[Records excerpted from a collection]
════════════════════

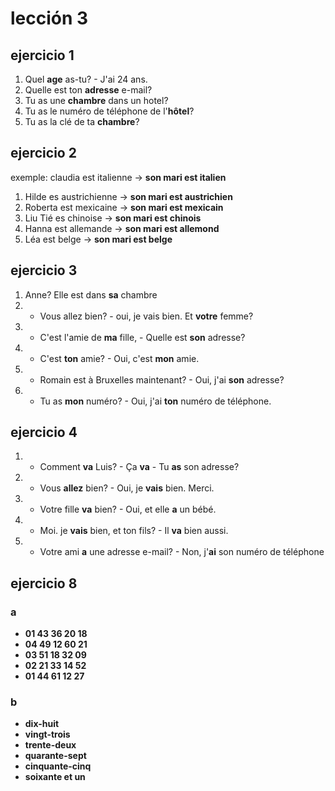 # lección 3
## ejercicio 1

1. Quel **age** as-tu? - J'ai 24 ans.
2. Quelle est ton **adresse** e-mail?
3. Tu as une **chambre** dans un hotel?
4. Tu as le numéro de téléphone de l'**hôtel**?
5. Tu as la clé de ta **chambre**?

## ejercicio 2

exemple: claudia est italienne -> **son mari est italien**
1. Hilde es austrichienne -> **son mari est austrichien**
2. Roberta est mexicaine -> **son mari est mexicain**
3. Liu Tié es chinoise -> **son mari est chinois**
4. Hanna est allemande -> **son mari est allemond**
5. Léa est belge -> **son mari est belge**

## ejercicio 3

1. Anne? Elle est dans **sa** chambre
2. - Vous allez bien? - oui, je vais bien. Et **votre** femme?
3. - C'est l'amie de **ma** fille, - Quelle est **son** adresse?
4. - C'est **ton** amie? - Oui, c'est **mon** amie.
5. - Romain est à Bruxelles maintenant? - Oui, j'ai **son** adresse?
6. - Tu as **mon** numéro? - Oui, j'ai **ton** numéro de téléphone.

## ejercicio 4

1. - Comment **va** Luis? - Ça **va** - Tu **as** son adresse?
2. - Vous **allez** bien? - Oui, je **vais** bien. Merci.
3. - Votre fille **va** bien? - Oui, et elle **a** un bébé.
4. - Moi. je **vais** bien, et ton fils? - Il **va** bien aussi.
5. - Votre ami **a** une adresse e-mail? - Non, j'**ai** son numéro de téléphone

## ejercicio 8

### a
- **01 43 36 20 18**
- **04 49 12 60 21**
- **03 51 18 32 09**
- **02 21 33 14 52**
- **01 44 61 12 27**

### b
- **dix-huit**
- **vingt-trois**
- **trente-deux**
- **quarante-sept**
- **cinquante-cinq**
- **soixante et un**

════════════════════

- [WORK ITEM]: Only an exact copy of the records counts as an answer. Leave out the images.

- [ANSWER AREA]:
 # lección 3
## ejercicio 1

1. Quel **age** as-tu? - J'ai 24 ans.
2. Quelle est ton **adresse** e-mail?
3. Tu as une **chambre** dans un hotel?
4. Tu as le numéro de téléphone de l'**hôtel**?
5. Tu as la clé de ta **chambre**?

## ejercicio 2

exemple: claudia est italienne -> **son mari est italien**
1. Hilde es austrichienne -> **son mari est austrichien**
2. Roberta est mexicaine -> **son mari est mexicain**
3. Liu Tié es chinoise -> **son mari est chinois**
4. Hanna est allemande -> **son mari est allemond**
5. Léa est belge -> **son mari est belge**

## ejercicio 3

1. Anne? Elle est dans **sa** chambre
2. - Vous allez bien? - oui, je vais bien. Et **votre** femme?
3. - C'est l'amie de **ma** fille, - Quelle est **son** adresse?
4. - C'est **ton** amie? - Oui, c'est **mon** amie.
5. - Romain est à Bruxelles maintenant? - Oui, j'ai **son** adresse?
6. - Tu as **mon** numéro? - Oui, j'ai **ton** numéro de téléphone.

## ejercicio 4

1. - Comment **va** Luis? - Ça **va** - Tu **as** son adresse?
2. - Vous **allez** bien? - Oui, je **vais** bien. Merci.
3. - Votre fille **va** bien? - Oui, et elle **a** un bébé.
4. - Moi. je **vais** bien, et ton fils? - Il **va** bien aussi.
5. - Votre ami **a** une adresse e-mail? - Non, j'**ai** son numéro de téléphone

## ejercicio 8

### a
- **01 43 36 20 18**
- **04 49 12 60 21**
- **03 51 18 32 09**
- **02 21 33 14 52**
- **01 44 61 12 27**

### b
- **dix-huit**
- **vingt-trois**
- **trente-deux**
- **quarante-sept**
- **cinquante-cinq**
- **soixante et un**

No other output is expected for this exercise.